Décideurs publics, célébrités et vie privée (à propos de l’affaire Griveaux)

La publication d’une « sextape » de l’ancien ministre et ancien candidat aux élections municipales à Paris, Benjamin Griveaux, a été l’occasion d’une nébuleuse bruissante d’opinions sur le droit à la vie privée. Au prix de certaines croyances, comme celle voulant que seuls ceux qui ont « quelque chose à cacher » sont intéressés à ce droit.
Or, Daniel J. Solove et d’autres l’ont montré depuis longtemps, le droit à la vie privée ne se justifie pas moins pour quiconque n’aurait « rien à cacher ». Au demeurant, il est prouvé qu’aucune prétention de n’avoir « rien à cacher » ne résiste à une épreuve empirique. Celle des croyances à laquelle on voudra s’arrêter ressort de l’affirmation selon laquelle « la France a les lois les plus protectrices de la vie privée au monde » et qu’il y aurait une « exception française » en la matière qui serait menacée par « l’américanisation » de la culture française.

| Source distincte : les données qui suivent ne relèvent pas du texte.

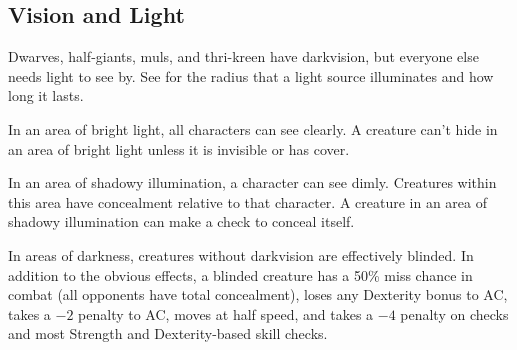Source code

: \subsection{Vision and Light}
Dwarves, half-giants, muls, and thri-kreen have darkvision, but everyone else needs light to see by. See  for the radius that a light source illuminates and how long it lasts.

In an area of bright light, all characters can see clearly. A creature can't hide in an area of bright light unless it is invisible or has cover.

In an area of shadowy illumination, a character can see dimly. Creatures within this area have concealment relative to that character. A creature in an area of shadowy illumination can make a  check to conceal itself.

In areas of darkness, creatures without darkvision are effectively blinded. In addition to the obvious effects, a blinded creature has a 50\% miss chance in combat (all opponents have total concealment), loses any Dexterity bonus to AC, takes a $-2$ penalty to AC, moves at half speed, and takes a $-4$ penalty on  checks and most Strength and Dexterity-based skill checks.


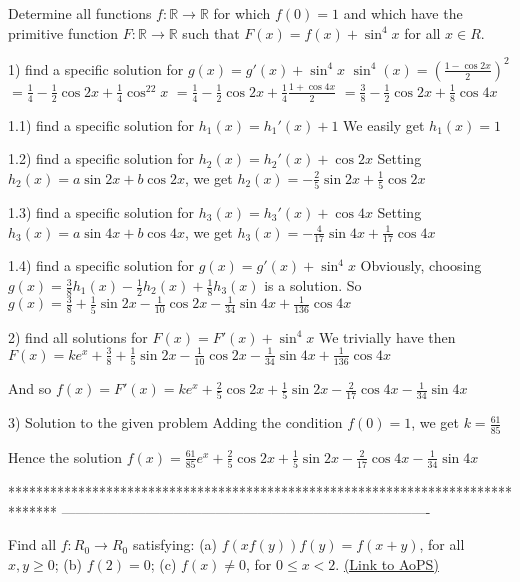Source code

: \begin{solution}
	\begin{tcolorbox}Determine all functions $f: \mathbb{R}\to\mathbb{R}$ for which $f(0)=1$ and which have the primitive function $F: \mathbb{R}\to\mathbb{R}$ such that $F(x)=f(x)+\sin^4{x}$ for all $x{\in}R$.\end{tcolorbox}
1) find a specific solution for $g(x)=g'(x)+\sin^4x$
$\sin^4(x)=\left(\frac{1-\cos 2x}2\right)^2$ $=\frac 14-\frac 12\cos 2x+\frac 14\cos^22x$ $=\frac 14-\frac 12\cos 2x+\frac 14\frac{1+\cos 4x}2$ $=\frac 38-\frac 12\cos 2x+\frac 18\cos 4x$ 

1.1) find a specific solution for $h_1(x)=h_1'(x)+1$
We easily get $h_1(x)=1$

1.2) find a specific solution for $h_2(x)=h_2'(x)+\cos 2x$
Setting $h_2(x)=a\sin 2x + b\cos 2x$, we get $h_2(x)=-\frac 25\sin 2x+\frac 15\cos 2x$

1.3) find a specific solution for $h_3(x)=h_3'(x)+\cos 4x$
Setting $h_3(x)=a\sin 4x + b\cos 4x$, we get $h_3(x)=-\frac 4{17}\sin 4x+\frac 1{17}\cos 4x$

1.4) find a specific solution for $g(x)=g'(x)+\sin^4x$
Obviously, choosing $g(x)=\frac 38h_1(x)-\frac 12h_2(x)+\frac 18h_3(x)$ is a solution.
So $g(x)=\frac 38+\frac 15\sin 2x-\frac 1{10}\cos 2x-\frac 1{34}\sin 4x+\frac 1{136}\cos 4x$

2) find all solutions for $F(x)=F'(x)+\sin^4x$
We trivially have then $F(x)=ke^x+\frac 38+\frac 15\sin 2x-\frac 1{10}\cos 2x-\frac 1{34}\sin 4x+\frac 1{136}\cos 4x$

And so $f(x)=F'(x)=ke^x+\frac 25\cos 2x+\frac 1{5}\sin 2x-\frac 2{17}\cos 4x-\frac 1{34}\sin 4x$

3) Solution to the given problem
Adding the condition $f(0)=1$, we get $k=\frac{61}{85}$

Hence the solution $\boxed{f(x)=\frac{61}{85}e^x+\frac 25\cos 2x+\frac 1{5}\sin 2x-\frac 2{17}\cos 4x-\frac 1{34}\sin 4x}$
\end{solution}
*******************************************************************************
-------------------------------------------------------------------------------

\begin{problem}
	Find all $f:R_0 \to R_0$ satisfying:
(a) $f(xf(y))f(y)=f(x+y)$, for all $x,y \ge 0$;
(b) $f(2)=0$;
(c) $f(x) \ne 0$, for $0 \le x < 2$.
	\flushright \href{https://artofproblemsolving.com/community/c6h619236}{(Link to AoPS)}
\end{problem}



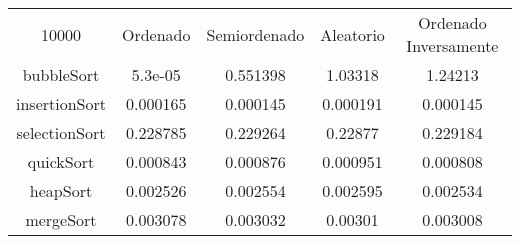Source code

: \begin{longtable}{c | c | c | c | c}
10000 & Ordenado & Semiordenado & Aleatorio & Ordenado Inversamente \\
bubbleSort & 5.3e-05 & 0.551398 & 1.03318 & 1.24213 \\
insertionSort & 0.000165 & 0.000145 & 0.000191 & 0.000145 \\
selectionSort & 0.228785 & 0.229264 & 0.22877 & 0.229184 \\
quickSort & 0.000843 & 0.000876 & 0.000951 & 0.000808 \\
heapSort & 0.002526 & 0.002554 & 0.002595 & 0.002534 \\
mergeSort & 0.003078 & 0.003032 & 0.00301 & 0.003008 \\
\end{longtable}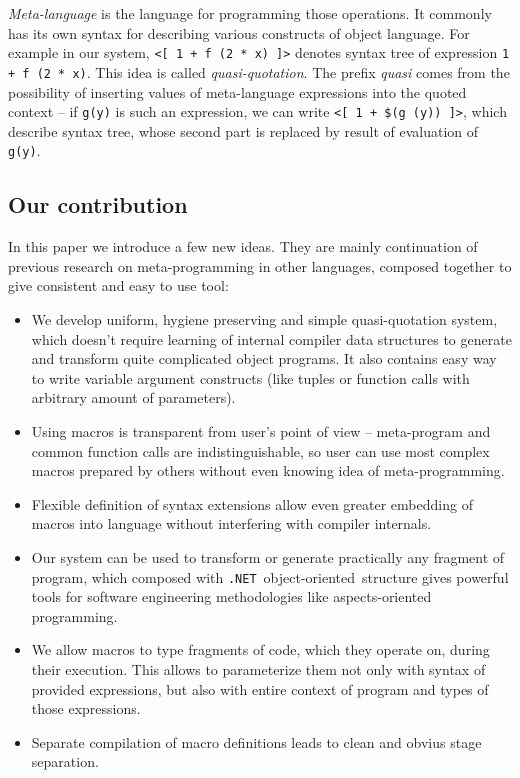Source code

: \documentclass{llncs}
\newcommand{\net}[0]{{\tt .NET}}
\newcommand{\oo}[0]{object-oriented}
\begin{document}
\emph{Meta-language} is the language for programming those operations. It 
commonly has its own syntax for describing various constructs of object language.
For example in our system, \verb,<[ 1 + f (2 * x) ]>, denotes syntax 
tree of expression \verb,1 + f (2 * x),. This idea is called 
\emph{quasi-quotation}. The prefix \emph{quasi} comes from the possibility
of inserting values of meta-language expressions into the quoted context -- 
if \verb,g(y), is such an expression, we can write \verb.<[ 1 + $(g (y)) ]>., %
which describe syntax tree, whose second part is replaced by result of evaluation of
\verb,g(y),.

\subsection{Our contribution}
In this paper we introduce a few new ideas. They are mainly continuation of previous
research on meta-programming in other languages, composed together to give consistent
and easy to use tool:
\begin{itemize}
  \item We develop uniform, hygiene preserving and simple quasi-quotation system, 
    which doesn't require learning of internal compiler data structures to generate 
    and transform quite complicated object programs. It also contains easy way to 
    write variable argument constructs (like tuples or function calls with arbitrary 
    amount of parameters).
  \item Using macros is transparent from user's point of view -- meta-program and 
    common function calls are indistinguishable, so user can use most complex
    macros prepared by others without even knowing idea of meta-programming.
  \item Flexible definition of syntax extensions allow even greater embedding of 
    macros into language without interfering with compiler internals.
  \item Our system can be used to transform or generate practically any fragment
    of program, which composed with \net\ \oo\ structure gives powerful tools for
    software engineering methodologies like aspects-oriented programming.
  \item We allow macros to type fragments of code, which they operate on, during
    their execution. This allows to parameterize them not only with syntax of provided
    expressions, but also with entire context of program and types of those 
    expressions.
  \item Separate compilation of macro definitions leads to clean and obvius stage 
    separation.
\end{itemize}
\end{document}
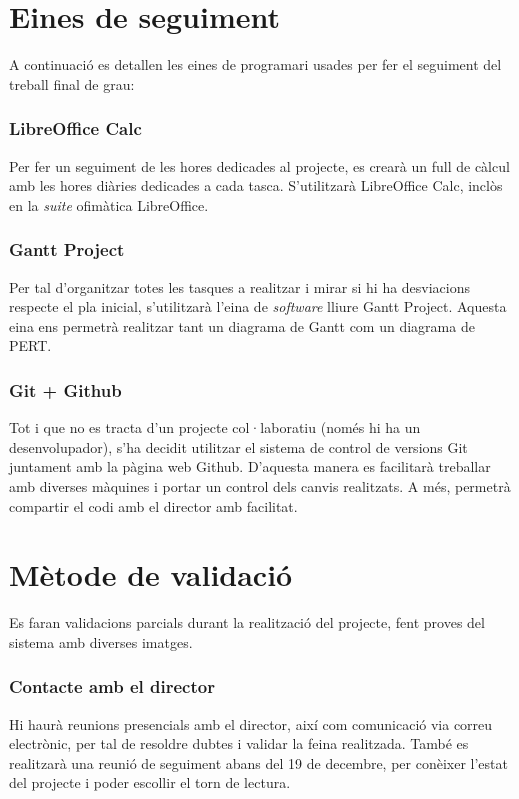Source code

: \section{Eines de seguiment}
	A continuació es detallen les eines de programari usades per fer el seguiment del treball final de grau:
	\subsubsection{LibreOffice Calc}
		Per fer un seguiment de les hores dedicades al projecte, es crearà un full de càlcul amb les hores diàries dedicades a cada tasca. S'utilitzarà LibreOffice Calc, inclòs en
		la \textit{suite} ofimàtica LibreOffice.
	\subsubsection{Gantt Project}
		Per tal d'organitzar totes les tasques a realitzar i mirar si hi ha desviacions respecte el pla inicial, s'utilitzarà l'eina de \textit{software} lliure 
		Gantt Project\cite{GanttProject}. Aquesta eina ens permetrà realitzar tant un diagrama de Gantt com un diagrama de PERT.
	\subsubsection{Git + Github}
		Tot i que no es tracta d'un projecte col·laboratiu (només hi ha un desenvolupador), s'ha decidit utilitzar el sistema de control de versions Git juntament amb la pàgina web Github. 
		D'aquesta manera es facilitarà treballar amb diverses màquines i portar un control dels canvis realitzats. A més, permetrà compartir el codi amb el director amb facilitat.
	\section{Mètode de validació}
		Es faran validacions parcials durant la realització del projecte, fent proves del sistema amb diverses imatges.
	\subsubsection{Contacte amb el director}
		Hi haurà reunions presencials amb el director, així com comunicació via correu electrònic, per tal de resoldre dubtes i validar la feina realitzada. També es realitzarà una reunió de seguiment abans
		del 19 de decembre, per conèixer l'estat del projecte i poder escollir el torn de lectura.

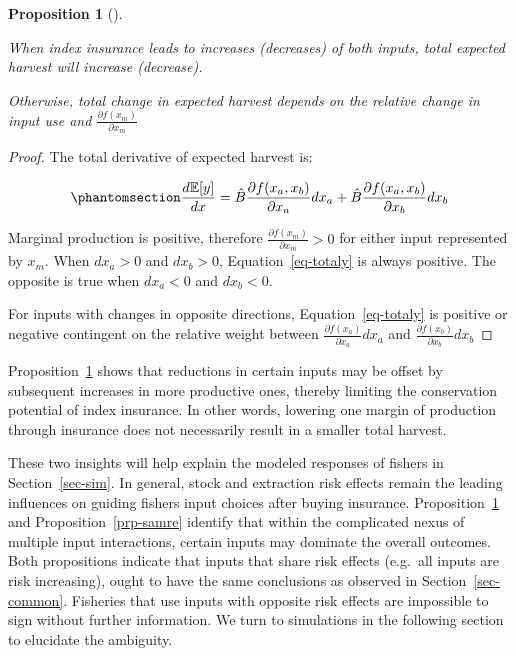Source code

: \documentclass[
  letterpaper,
  DIV=11,
  numbers=noendperiod]{scrartcl}
\theoremstyle{plain}
\theoremstyle{plain}
\newtheorem{proposition}{Proposition}[section]
\theoremstyle{remark}
\begin{document}
\begin{proposition}[]\protect\hypertarget{prp-har}{}\label{prp-har}

When index insurance leads to increases (decreases) of both inputs,
total expected harvest will increase (decrease).

Otherwise, total change in expected harvest depends on the relative
change in input use and \(\frac{\partial f(x_m)}{\partial x_m}\)

\end{proposition}

\begin{proof}
The total derivative of expected harvest is:

\begin{equation}\phantomsection\label{eq-totaly}{
\frac{d \mathbb{E}[y]}{dx}=\hat{B}\frac{\partial f(x_a,x_b)}{\partial x_a}dx_a+\hat{B}\frac{\partial f(x_a,x_b)}{\partial x_b}dx_b
}\end{equation}

Marginal production is positive, therefore
\(\frac{\partial f(x_m)}{\partial x_m}>0\) for either input represented
by \(x_m\). When \(dx_a>0\) and \(dx_b>0\), Equation~\ref{eq-totaly} is
always positive. The opposite is true when \(dx_a<0\) and \(dx_b<0\).

For inputs with changes in opposite directions, Equation~\ref{eq-totaly}
is positive or negative contingent on the relative weight between
\(\frac{\partial f(x_a)}{\partial x_a}dx_a\) and
\(\frac{\partial f(x_b)}{\partial x_b}dx_b\)
\end{proof}

Proposition~\ref{prp-har} shows that reductions in certain inputs may be
offset by subsequent increases in more productive ones, thereby limiting
the conservation potential of index insurance. In other words, lowering
one margin of production through insurance does not necessarily result
in a smaller total harvest.

These two insights will help explain the modeled responses of fishers in
Section~\ref{sec-sim}. In general, stock and extraction risk effects
remain the leading influences on guiding fishers input choices after
buying insurance. Proposition~\ref{prp-har} and
Proposition~\ref{prp-samre} identify that within the complicated nexus
of multiple input interactions, certain inputs may dominate the overall
outcomes. Both propositions indicate that inputs that share risk effects
(e.g.~all inputs are risk increasing), ought to have the same
conclusions as observed in Section~\ref{sec-common}. Fisheries that use
inputs with opposite risk effects are impossible to sign without further
information. We turn to simulations in the following section to
elucidate the ambiguity.
\end{document}
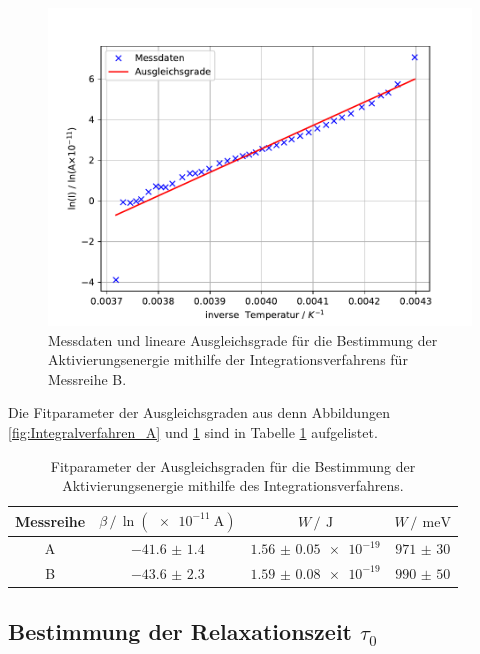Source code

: \begin{figure}
    \centering
    \includegraphics[width= \textwidth,keepaspectratio]{figure/Integralverfahren_B.pdf}
    \caption{Messdaten und lineare Ausgleichsgrade für die Bestimmung der Aktivierungsenergie mithilfe der Integrationsverfahrens für Messreihe B.}
    \label{fig:Integralverfahren_B}
\end{figure}
\FloatBarrier
Die Fitparameter der Ausgleichsgraden aus denn Abbildungen \ref{fig:Integralverfahren_A} und \ref{fig:Integralverfahren_B} sind 
in Tabelle \ref{tab:Fit_params_integtal} aufgelistet.
\begin{table}
    \centering
    \caption{Fitparameter der Ausgleichsgraden für die Bestimmung der Aktivierungsenergie mithilfe des Integrationsverfahrens.}
    \label{tab:Fit_params_integtal}
    \begin{tabular}{c c c c}
        \toprule
        Messreihe&$\beta \,/\, \ln(\SI{e-11}{\ampere})$&$W \,/\,\SI{}{\joule}$&$W \,/\,\SI{}{\milli\eV}$\\
        \midrule
        A&$\num{-41.6(14)}$&$\num{1.56(5)e-19}$&$\num{971(30)}$\\
        B&$\num{-43.6(23)}$&$\num{1.59(8)e-19}$&$\num{990(50)}$\\
        \bottomrule
    \end{tabular}
\end{table}
\subsection{Bestimmung der Relaxationszeit \texorpdfstring{$\tau_{0}$}{T1}}

























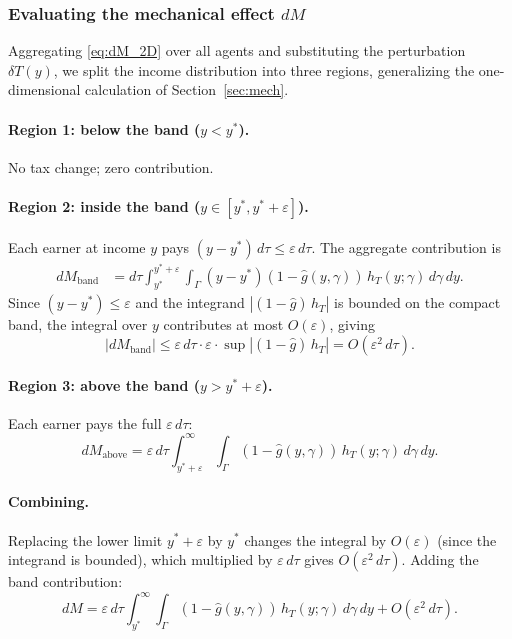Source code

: \documentclass[12pt,a4paper]{article}
\theoremstyle{definition}
\theoremstyle{plain}
\theoremstyle{remark}
\begin{document}
\subsubsection{Evaluating the mechanical effect $dM$}

Aggregating \eqref{eq:dM_2D} over all agents and substituting the perturbation $\delta T(y)$, we split the income distribution into three regions, generalizing the one-dimensional calculation of Section~\ref{sec:mech}.

\paragraph{Region 1: below the band ($y < y^*$).}  No tax change; zero contribution.

\paragraph{Region 2: inside the band ($y \in [y^*,y^*+\varepsilon]$).}
Each earner at income $y$ pays $(y - y^*)\,d\tau \leq \varepsilon\,d\tau$.  The aggregate contribution is
\begin{align*}
  dM_{\text{band}} &= d\tau \int_{y^*}^{y^*+\varepsilon}\int_{\Gamma} (y-y^*)(1-\hat{g}(y,\gamma))\,h_T(y;\gamma)\,d\gamma\,dy.
\end{align*}
Since $(y - y^*) \leq \varepsilon$ and the integrand $|(1-\hat{g})\,h_T|$ is bounded on the compact band, the integral over $y$ contributes at most $O(\varepsilon)$, giving
\[
  |dM_{\text{band}}| \leq \varepsilon\,d\tau \cdot \varepsilon \cdot \sup|(1-\hat{g})\,h_T| = O(\varepsilon^2\,d\tau).
\]

\paragraph{Region 3: above the band ($y > y^*+\varepsilon$).}
Each earner pays the full $\varepsilon\,d\tau$:
\[
  dM_{\text{above}} = \varepsilon\,d\tau \int_{y^*+\varepsilon}^{\infty}\int_{\Gamma} (1-\hat{g}(y,\gamma))\,h_T(y;\gamma)\,d\gamma\,dy.
\]

\paragraph{Combining.}
Replacing the lower limit $y^*+\varepsilon$ by $y^*$ changes the integral by $O(\varepsilon)$ (since the integrand is bounded), which multiplied by $\varepsilon\,d\tau$ gives $O(\varepsilon^2\,d\tau)$.  Adding the band contribution:
\begin{equation}
\label{eq:dM_2D_combined}
  dM = \varepsilon\,d\tau \int_{y^*}^{\infty}\int_{\Gamma} (1-\hat{g}(y,\gamma))\,h_T(y;\gamma)\,d\gamma\,dy + O(\varepsilon^2\,d\tau).
\end{equation}
\end{document}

Le droit à la vie privée, et il convient de partir de là, comprend une double dimension. D’une part, ce droit protège les individus contre des intrusions autres que judiciaires dans différents aspects de leur vie personnelle (le domicile, les correspondances, les données de navigation en ligne, les déplacements…). D’autre part, ce droit protège les individus de certaines révélations publiques (sur les parentés, sur les affaires, sur les revenus ou le patrimoine, sur la situation fiscale, sur la santé, sur la vie amoureuse ou sexuelle…). Ce n’est donc que sous son second aspect que la question du droit à la vie privée se pose de manière inflammatoire s’agissant des personnalités publiques et des agents publics (au-delà des décideurs publics).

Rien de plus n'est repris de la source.